Locust Street Letters
By Frank Lawrence Vernon
Philadelphia: St. Mark's Church, Locust Street.
ST. MARK'S, PHILADELPHIA.
THE THIRD SUNDAY AFTER THE EPIPHANY, 1935.
MT DEAR PEOPLE:
The Gospel for today records the first miracle of Our Lord. "There was a marriage in Cana of Galilee; and the Mother of Jesus was there; and both Jesus was called, and his disciples, to the marriage."
The exhortation in the Form of Solemnization of Matrimony reminds the man and woman who are about to enter the honorable estate of matrimony that it is a holy estate, which Christ adorned and beautified with his presence and first miracle that he wrought in Cana of Galilee.
The Prayer Book provides a Collect, Epistle, and Gospel for the offering of the Eucharistic Sacrifice for the benefit of those about to be married. Our Lord adorns and beautifies the marriage with His Sacramental Presence. The contracting parties offer themselves, their souls and bodies to be a reasonable, holy and living sacrifice, humbly beseeching God, that they receiving the most Precious Body and Blood of Jesus Christ, may be filled with all grace and heavenly benediction, that so assisted with Divine grace, they may continue in the holy fellowship of the Communion of Saints, and that in the special fellowship to which they are about to enter by a solemn life vow, indissoluble except by death, they may do all such good works as God has prepared for them to walk in.
Then they proceed, as very members incorporate in the mystical body of Christ, to plight their troth, each to the other, in the sight of God, and in the face of man. There is no vow, governing human relationships, so explicit, so deliberate, so solemn, so irrevocably binding, as is the vow taken in Holy Matrimony. The personal honor of each of the contracting parties is at stake and stands by fidelity to the keeping of the vow, or falls by failure to keep it.
A flagrantly guilty party may necessitate the justifiable separation of the innocent consort, as a means of protection from gross indignity, cruelty and abuse. Upon the guilty party will lie the burden of the guilt, before God and man. To the innocent party is given the guidance and protection of the Church, the comfort of the Sacraments, and the consolations of religion.

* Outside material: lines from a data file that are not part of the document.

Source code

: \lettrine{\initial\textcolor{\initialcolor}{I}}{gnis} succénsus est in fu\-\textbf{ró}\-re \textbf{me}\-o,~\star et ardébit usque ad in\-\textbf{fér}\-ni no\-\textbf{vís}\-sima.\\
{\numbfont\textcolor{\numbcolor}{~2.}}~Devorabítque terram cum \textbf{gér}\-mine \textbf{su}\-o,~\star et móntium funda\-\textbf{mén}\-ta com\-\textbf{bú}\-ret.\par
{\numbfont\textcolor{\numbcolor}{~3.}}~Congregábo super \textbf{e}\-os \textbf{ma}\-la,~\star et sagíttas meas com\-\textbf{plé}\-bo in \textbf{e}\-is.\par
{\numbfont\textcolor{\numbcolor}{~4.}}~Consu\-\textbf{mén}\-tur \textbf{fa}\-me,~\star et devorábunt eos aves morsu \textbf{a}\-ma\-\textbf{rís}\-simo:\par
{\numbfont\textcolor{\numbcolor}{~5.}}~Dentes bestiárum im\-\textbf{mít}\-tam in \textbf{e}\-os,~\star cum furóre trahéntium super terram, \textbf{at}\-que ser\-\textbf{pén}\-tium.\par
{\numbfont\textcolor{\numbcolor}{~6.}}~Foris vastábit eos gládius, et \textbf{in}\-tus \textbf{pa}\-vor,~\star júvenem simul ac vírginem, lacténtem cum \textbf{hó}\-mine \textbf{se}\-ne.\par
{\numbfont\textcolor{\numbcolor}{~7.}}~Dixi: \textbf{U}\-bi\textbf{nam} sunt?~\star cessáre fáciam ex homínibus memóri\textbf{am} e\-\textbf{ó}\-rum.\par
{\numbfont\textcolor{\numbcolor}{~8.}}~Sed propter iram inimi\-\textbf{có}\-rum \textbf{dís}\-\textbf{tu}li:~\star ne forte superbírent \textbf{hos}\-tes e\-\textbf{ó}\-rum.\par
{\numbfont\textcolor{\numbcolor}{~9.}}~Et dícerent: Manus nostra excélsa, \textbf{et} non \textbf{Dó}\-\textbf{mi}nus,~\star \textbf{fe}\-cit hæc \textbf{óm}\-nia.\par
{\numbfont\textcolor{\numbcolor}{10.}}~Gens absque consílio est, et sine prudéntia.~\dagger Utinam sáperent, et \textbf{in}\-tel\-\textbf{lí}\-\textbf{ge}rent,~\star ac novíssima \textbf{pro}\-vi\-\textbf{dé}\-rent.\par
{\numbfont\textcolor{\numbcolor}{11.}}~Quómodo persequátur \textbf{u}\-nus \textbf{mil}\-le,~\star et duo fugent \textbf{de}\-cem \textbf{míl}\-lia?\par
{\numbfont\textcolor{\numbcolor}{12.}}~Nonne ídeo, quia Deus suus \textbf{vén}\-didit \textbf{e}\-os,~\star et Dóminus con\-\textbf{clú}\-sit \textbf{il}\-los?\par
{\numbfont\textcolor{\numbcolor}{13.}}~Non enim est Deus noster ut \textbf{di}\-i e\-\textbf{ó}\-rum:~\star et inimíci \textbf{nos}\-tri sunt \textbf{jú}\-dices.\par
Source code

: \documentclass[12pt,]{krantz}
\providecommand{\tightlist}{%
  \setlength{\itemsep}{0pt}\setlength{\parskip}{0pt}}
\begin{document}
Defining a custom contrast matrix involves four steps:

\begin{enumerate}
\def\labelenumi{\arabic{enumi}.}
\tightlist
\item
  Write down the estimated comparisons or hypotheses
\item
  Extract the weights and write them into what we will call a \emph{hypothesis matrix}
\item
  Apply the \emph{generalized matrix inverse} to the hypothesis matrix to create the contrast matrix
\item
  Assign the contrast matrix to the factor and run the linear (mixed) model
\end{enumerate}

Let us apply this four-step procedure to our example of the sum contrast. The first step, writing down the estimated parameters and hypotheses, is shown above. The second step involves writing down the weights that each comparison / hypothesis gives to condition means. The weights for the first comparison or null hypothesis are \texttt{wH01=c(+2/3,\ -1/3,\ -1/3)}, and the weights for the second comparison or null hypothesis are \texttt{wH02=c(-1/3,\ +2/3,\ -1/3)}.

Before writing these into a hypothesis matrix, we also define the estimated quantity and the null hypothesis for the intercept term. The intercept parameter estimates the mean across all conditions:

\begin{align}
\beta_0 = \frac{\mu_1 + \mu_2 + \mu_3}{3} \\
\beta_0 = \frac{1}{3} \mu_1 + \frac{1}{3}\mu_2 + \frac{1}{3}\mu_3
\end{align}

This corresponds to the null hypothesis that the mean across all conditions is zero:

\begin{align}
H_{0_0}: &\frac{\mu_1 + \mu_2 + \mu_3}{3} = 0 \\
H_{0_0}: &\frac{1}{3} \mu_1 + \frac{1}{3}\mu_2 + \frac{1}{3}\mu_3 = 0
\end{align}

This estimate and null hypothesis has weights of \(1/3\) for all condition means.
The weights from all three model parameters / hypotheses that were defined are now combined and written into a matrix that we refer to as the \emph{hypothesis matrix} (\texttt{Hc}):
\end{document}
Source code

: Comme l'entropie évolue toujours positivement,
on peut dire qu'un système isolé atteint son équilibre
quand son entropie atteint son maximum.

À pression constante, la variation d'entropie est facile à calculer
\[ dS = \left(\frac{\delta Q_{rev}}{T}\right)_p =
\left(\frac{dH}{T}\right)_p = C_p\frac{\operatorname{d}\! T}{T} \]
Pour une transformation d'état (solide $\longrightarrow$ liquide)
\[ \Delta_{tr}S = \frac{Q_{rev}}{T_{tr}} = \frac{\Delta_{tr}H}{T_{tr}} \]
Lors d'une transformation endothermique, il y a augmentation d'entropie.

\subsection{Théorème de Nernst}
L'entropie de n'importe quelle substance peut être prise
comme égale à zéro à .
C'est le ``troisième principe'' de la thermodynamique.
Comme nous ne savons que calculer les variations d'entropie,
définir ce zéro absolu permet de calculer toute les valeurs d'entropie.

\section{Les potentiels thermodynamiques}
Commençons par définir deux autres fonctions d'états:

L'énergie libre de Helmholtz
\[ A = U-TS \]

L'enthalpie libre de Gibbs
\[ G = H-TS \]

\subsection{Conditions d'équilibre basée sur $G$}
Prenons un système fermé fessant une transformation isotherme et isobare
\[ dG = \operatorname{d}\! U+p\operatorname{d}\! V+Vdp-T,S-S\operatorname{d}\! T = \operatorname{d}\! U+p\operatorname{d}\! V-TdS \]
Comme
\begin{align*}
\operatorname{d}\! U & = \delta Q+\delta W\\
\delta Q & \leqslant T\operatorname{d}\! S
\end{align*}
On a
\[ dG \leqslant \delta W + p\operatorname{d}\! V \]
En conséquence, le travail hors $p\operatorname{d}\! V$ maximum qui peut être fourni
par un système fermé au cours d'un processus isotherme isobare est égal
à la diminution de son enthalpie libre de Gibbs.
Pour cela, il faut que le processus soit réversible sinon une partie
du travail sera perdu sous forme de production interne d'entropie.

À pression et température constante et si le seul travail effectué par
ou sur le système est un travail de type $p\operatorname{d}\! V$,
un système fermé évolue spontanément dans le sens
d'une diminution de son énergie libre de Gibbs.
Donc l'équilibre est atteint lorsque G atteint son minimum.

Fidelity to the vow of Baptism will ensure unswerving loyalty to the obedience due to the holy Church into which the baptized are incorporated. That vow presented the question, "Wilt thou then obediently keep God's holy will and commandments, and walk in the same all the days of thy life?" That vow required the answer, "I will by God's help." And that vow also is irrevocably binding. Grace to keep it will be given to the man or woman suffering under a life-long injustice, who faithfully, patiently and bravely, offers soul and body to be a reasonable, holy and living sacrifice in Holy Communion. A new and unexpected life of good works will be made clear. In that life of dedicated obedience, which will necessitate self-sacrifice, will be found final satisfaction and the peace which passes understanding.
Holy Matrimony is one of the Sacraments of the Church. It has its outward and visible sign. It confers its inward and spiritual grace. In the lives of those who are called by God to Holy Matrimony, there is a necessary Sacramental sequence. Baptism is the beginning. Baptism includes among its benefits the capacity for receiving the other Sacraments.
The Sacrament of Matrimony, like all other Sacraments, is a Sacrament for the baptized. The Christian life is a supernatural life. It requires supernatural grace. If we fail to use the grace given us, God has given us the Sacrament of Penance for our recovery, and the Sacrament of Holy Communion for our renewal. If we would succeed in the Christian life we must use the means of grace which make success possible. We cannot expect to succeed if we neglect them.
It is of the utmost importance that in the bringing up of children, they be taught the simple, practical, working rule of the Sacramental life. It is by far the safest, sanest rule of life for children. An emotional religion is not wholesome for children. It is not wholesome for anyone. A child should be taught, so soon as it is able to learn, what it means to have been baptized, what it means to be confirmed, how to go to Confession, what the Blessed Sacrament of the Body and Blood of Christ is and how to receive It.